|
|
By Alex. C. Punnen
Architect – Nokia Siemens Networks
Bangalore
Hanging threads are a common challenge in the development of software that has to interface with proprietary devices using proprietary or standardized interfaces such as SNMP, Q3, or Telnet. This problem is not limited to network management but occurs across a wide range of fields like web servers, processes invoking remote procedure calls, and so on.
A thread that initiates a request to a device needs a mechanism to detect in case the device does not respond or responds only partially. In some cases where such a hang is detected, a specific action must be taken. The specific action could be either retrial or letting the end-user know about the task failure or some other recovery option. In some cases where a large number of tasks must be fired to a large number of network elements by a component, hanging thread detection is important so that it does not become a bottleneck for other task processing. So there are two aspects to managing hanging threads: performance and notification.

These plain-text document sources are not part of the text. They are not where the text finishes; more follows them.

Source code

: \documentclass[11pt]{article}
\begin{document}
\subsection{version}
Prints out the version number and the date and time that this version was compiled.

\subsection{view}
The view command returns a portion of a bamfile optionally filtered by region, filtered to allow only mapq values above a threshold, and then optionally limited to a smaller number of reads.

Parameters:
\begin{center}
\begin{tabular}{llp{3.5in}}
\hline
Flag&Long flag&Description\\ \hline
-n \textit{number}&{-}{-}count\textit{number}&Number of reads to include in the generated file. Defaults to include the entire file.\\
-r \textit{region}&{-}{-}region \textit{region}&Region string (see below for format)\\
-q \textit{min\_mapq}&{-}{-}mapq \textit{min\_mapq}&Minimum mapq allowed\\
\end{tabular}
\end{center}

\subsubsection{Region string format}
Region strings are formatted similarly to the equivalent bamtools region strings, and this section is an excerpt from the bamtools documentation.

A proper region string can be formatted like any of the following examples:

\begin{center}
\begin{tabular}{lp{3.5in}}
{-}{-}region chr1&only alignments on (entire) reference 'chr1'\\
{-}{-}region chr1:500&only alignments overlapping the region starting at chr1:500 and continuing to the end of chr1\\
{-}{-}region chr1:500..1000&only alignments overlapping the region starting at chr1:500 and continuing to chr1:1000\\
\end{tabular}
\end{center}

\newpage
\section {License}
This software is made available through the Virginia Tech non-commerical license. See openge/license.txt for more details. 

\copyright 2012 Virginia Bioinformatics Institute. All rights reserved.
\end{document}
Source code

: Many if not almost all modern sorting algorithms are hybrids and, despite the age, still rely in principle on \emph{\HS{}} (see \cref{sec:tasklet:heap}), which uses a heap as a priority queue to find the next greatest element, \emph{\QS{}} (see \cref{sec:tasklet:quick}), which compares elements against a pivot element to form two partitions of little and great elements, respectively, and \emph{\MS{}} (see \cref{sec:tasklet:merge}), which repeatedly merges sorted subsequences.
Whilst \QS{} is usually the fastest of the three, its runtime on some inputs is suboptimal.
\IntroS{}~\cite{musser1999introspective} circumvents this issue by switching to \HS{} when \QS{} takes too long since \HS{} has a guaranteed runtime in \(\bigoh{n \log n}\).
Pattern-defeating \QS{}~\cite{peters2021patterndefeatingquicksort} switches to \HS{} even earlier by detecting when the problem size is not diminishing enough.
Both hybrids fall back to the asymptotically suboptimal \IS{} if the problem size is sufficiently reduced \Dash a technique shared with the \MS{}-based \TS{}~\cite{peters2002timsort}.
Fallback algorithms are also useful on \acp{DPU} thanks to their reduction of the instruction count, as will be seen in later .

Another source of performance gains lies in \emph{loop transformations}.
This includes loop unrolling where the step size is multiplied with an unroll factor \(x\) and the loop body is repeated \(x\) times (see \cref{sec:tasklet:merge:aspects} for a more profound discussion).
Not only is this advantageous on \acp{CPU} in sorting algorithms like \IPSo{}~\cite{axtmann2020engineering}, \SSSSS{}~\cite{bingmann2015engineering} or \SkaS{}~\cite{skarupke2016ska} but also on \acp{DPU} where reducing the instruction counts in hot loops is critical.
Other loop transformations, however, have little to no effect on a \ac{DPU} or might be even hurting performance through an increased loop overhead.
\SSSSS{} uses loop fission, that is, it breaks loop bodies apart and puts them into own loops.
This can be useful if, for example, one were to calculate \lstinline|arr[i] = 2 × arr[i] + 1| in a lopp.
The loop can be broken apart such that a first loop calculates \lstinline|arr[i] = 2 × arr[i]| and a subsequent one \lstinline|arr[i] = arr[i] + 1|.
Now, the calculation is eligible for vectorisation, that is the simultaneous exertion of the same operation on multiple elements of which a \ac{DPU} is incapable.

For the notification aspect we can tailor the Java Observer pattern to fit in the multithreaded world.
Due to hanging tasks, using the Java ThreadPool class with a
fitting strategy is the first solution that comes to mind. However
using the Java ThreadPool in the context of some threads randomly
hanging over a period of time gives unwanted behavior based on the
particular strategy used, like thread starvation in the case of fixed thread
pool strategy. This is mainly due to the fact that the Java
ThreadPool does not have a mechanism to detect a thread hang.
We could try a Cached thread pool, but it also has problems. If
there is a high rate of task firing, and some threads hang, the number
of threads could shoot up, eventually causing resource starvation and
out-of-memory exceptions. Or we could use a Custom ThreadPool strategy
invoking a CallerRunsPolicy. In this case, too, a thread hang could cause all
threads to hang eventually. (The main thread should never be the caller,
since there is a possibility that any task passed to the
main thread can hang, causing everything to grind to a
halt.)
So, what is the solution? I'll demonstrate a not-so-simple ThreadPool pattern that adjusts the pool size according to the task rate and based on the number of hanging threads. Let us first go to the problem of detecting hanging threads.

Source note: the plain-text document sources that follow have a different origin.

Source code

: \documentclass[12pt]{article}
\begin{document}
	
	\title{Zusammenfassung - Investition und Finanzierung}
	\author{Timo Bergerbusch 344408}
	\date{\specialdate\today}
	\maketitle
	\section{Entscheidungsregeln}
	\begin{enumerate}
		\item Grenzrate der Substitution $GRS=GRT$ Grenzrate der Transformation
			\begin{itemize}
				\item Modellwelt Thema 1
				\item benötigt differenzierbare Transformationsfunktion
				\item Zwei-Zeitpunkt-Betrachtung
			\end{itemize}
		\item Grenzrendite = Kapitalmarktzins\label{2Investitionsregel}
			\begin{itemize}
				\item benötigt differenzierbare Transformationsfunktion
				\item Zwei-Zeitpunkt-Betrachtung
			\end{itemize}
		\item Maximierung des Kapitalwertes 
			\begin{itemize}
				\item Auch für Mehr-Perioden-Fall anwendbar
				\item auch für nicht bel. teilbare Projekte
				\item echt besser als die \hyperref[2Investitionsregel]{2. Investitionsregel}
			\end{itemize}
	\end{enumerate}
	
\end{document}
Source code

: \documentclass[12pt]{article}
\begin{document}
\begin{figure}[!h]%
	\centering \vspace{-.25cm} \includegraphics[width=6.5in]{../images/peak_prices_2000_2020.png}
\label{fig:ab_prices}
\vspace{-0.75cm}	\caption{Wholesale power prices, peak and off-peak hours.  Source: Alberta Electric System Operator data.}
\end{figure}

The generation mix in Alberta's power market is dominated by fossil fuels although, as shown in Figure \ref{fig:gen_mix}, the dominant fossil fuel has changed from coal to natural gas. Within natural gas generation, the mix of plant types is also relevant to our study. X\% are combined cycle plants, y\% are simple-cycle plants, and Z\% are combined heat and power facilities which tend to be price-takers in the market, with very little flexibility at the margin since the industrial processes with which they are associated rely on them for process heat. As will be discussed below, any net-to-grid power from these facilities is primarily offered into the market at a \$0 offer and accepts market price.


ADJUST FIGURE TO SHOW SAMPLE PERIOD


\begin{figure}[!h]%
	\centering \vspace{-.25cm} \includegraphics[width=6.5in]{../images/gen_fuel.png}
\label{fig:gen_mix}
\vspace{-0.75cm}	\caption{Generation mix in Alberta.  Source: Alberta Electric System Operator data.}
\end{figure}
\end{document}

Figure 1 shows an abstraction of the pattern:

There are two important classes here: ThreadManager and
ManagedThread. Both extend from the Java
Thread class. The ThreadManager holds a
container which holds the ManagedThreads. When a new
ManagedThread is created it adds itself to this
container.
ThreadHangTester testthread = new ThreadHangTester("threadhangertest",2000,false);
testthread.start();
thrdManger.manage(testthread, ThreadManager.RESTART_THREAD, 10);
thrdManger.start();The ThreadManager iterates through this list and calls the
ManagedThread's isHung() method. This is basically a timestamp
check logic.
if(System.currentTimeMillis() - lastprocessingtime.get() > maxprocessingtime )
{
logger.debug("Thread is hung");
return true;
}If it finds that a thread has
gone into a task loop and never updated its results it takes a recovery
mechanism as stipulated by the ManageThread.
while(isRunning)
{
for (Iterator<ManagedThreadData> iterator = managedThreads.iterator(); iterator.hasNext();) {
ManagedThreadData thrddata = (ManagedThreadData) iterator.next();
if(thrddata.getManagedThread().isHung())
{
logger.warn("Thread Hang detected for ThreadName=" + thrddata.getManagedThread().getName() );
switch (thrddata.getManagedAction())
{
case RESTART_THREAD: // The action here is to restart the the thread
//remove from the manager
iterator.remove();
//stop the processing of this thread if possible
thrddata.getManagedThread().stopProcessing();
if(thrddata.getManagedThread().getClass() == ThreadHangTester.class) //To know which type of thread to create
{
ThreadHangTester newThread =new ThreadHangTester("restarted_ThrdHangTest",5000,true); //Create a new thread
newThread.start();
//add it back to be managed
manage(newThread, thrddata.getManagedAction(), thrddata.getThreadChecktime());
}
break;
.........For a new ManagedThread to be created and used in place of the hung
one it should not hold any state or any container. For this the
container on which the ManagedThread acts should be separated out.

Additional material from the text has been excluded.